Vetternwirtschaft? Reisch weist das zurück. „Dass frühere Mitarbeiter von Mitgliedern des Sachverständigenrats zum Zuge kommen, liegt daran, dass die Verbraucherszene in Deutschland klein ist“, sagt sie. Bei Fragen des Verbraucherrechts konzentriere sich die Expertensuche auf wenige Unis wie Kassel, Göttingen, Bremen, Bayreuth. Nach dem Vergabeverfahren erhalte der Bieter mit dem wirtschaftlichsten Angebot den Zuschlag. „Aber wir stellen sicher, dass einschlägige Wissenschaftler davon erfahren“, gibt Reisch zu. Reich werde man mit den Studien aber nicht. Sie kosten im Schnitt 17.000 Euro. Im wissenschaftlichen Betrieb sei das nicht viel. Tatsächlich relativieren sich die Zahlen, wenn man sich die Ausgaben für die Wirtschaftsweisen ansieht. Einschließlich der Personalmittel stehen dafür 2017 rund 2,3 Millionen Euro zur Verfügung. Das Gremium kann auf einen wissenschaftlichen Stab von elf Mitarbeitern zurückgreifen. Im SVR sind es nur drei wissenschaftliche Mitarbeiter, deren Stellen zudem befristet sind. „Kaum sind die Mitarbeiter eingearbeitet, müssen sie schon wieder gehen“, sagt Ratsmitglied Gerd Gigerenzer, der im Hauptberuf das Max-Planck-Institut für Bildungsforschung leitet. „Wir haben ein Personalproblem.“ Und ein Imageproblem. Zu lange waren die Experten mit sich selbst beschäftigt. Das hat sich inzwischen geändert, doch das alte Bild wirkt nach. „Wir müssen gegen Kritik von außen kämpfen“, weiß Gigerenzer, „der Sachverständigenrat leistet gute Arbeit.“ Tatsächlich scheinen die Experten inzwischen ihren Work-Flow gefunden zu haben, obwohl die Zusammensetzung des Gremiums extrem heterogen ist. Neben Juristen sitzen Professoren verschiedener Fakultäten in dem Gremium, auch Designforscherin Gesche Joost, die einst in Peer Steinbrücks (SPD) Wahlkampfteam saß, ist Mitglied. Komplettiert wird das Gremium von einer Verbraucherschützerin und einem Mitglied der Rewe-Geschäftsleitung.

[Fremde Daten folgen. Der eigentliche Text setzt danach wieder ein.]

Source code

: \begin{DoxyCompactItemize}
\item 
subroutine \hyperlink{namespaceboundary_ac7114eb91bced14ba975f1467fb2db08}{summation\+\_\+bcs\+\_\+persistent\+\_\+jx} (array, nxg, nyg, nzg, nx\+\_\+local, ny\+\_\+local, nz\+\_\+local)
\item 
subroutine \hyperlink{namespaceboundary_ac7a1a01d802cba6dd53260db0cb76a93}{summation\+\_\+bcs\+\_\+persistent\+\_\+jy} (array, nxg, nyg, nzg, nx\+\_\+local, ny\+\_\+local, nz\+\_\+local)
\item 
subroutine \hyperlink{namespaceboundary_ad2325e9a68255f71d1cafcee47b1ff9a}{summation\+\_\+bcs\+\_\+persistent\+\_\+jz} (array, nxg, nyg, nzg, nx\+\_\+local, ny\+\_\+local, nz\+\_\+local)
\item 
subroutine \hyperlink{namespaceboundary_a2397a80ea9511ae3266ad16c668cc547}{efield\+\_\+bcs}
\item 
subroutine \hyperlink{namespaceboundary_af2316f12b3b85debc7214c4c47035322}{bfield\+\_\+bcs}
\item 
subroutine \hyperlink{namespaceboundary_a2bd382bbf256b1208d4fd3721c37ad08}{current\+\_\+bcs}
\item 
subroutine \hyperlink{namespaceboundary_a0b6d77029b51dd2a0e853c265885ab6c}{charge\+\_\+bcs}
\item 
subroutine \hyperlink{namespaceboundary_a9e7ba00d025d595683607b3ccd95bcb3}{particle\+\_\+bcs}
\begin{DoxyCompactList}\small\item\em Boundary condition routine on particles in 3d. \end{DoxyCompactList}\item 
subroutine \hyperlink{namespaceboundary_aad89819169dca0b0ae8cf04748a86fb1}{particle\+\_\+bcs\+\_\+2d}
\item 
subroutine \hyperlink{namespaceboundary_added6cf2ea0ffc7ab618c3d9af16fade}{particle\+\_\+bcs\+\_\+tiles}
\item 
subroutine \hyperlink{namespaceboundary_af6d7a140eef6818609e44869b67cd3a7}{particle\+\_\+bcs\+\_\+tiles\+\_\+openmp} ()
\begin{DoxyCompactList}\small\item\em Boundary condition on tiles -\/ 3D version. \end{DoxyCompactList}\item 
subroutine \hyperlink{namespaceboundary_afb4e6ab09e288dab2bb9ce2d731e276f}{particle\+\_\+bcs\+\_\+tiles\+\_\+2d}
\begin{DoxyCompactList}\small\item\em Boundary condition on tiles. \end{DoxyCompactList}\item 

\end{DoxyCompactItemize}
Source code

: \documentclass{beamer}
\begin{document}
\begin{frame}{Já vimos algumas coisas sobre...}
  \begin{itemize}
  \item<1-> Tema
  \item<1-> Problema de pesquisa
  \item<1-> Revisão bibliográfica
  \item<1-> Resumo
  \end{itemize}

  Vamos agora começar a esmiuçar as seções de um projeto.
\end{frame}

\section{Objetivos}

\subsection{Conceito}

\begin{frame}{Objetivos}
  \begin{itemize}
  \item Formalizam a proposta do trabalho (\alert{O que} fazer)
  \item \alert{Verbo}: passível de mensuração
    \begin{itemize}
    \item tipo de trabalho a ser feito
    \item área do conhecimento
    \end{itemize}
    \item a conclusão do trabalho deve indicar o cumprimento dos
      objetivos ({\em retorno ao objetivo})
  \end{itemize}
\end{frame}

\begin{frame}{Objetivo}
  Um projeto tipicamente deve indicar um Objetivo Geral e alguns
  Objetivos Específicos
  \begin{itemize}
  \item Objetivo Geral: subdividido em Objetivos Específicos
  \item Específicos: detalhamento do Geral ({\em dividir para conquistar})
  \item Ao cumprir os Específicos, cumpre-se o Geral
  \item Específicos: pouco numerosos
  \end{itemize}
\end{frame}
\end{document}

Gerd Gigerenzer leitet das Max-Planck-Institut für Bildungsforschung und arbeitet an einer großen Studie zum Scoring.
Gerd Gigerenzer leitet das Max-Planck-Institut für Bildungsforschung und arbeitet an einer großen Studie zum Scoring.

© Thilo Rückeis

Auch nach der Wahl bleibt der Rat

Inzwischen scheint sich die Heterogenität als Vorteil zu erweisen. Die Mitglieder teilen die Arbeit unter sich auf. Gigerenzer, Gert G. Wagner vom Deutschen Institut für Wirtschaftsforschung und Gesche Joost arbeiten derzeit an einem großen Gutachten zum Scoring, das nächstes Jahr fertig sein soll. Bereits im Juni stellt der SVR ein Gutachten zur digitalen Souveränität vor. Darf der Rat nach 2018 weitermachen? „Das Ziel ist, den Rat auch weiterhin zu etablieren, um auf seine Arbeitsergebnisse zurückgreifen zu können“, sagt Dennis Rohde, der für die SPD im Haushaltsausschuss sitzt. In der Union sieht man beim SVR einen Aufwärtstrend. Die Verbesserung der Verbraucherrechte in der digitalen Welt sei auch in der nächsten Wahlperiode ein großes Thema, glaubt Elisabeth Winkelmeier-Becker, die Sprecherin für Verbraucherschutz. Dazu sollte man bestehende Potenziale des SVR nutzen, diesen aber „gegebenenfalls mit weiterem Sachverstand verstärken“.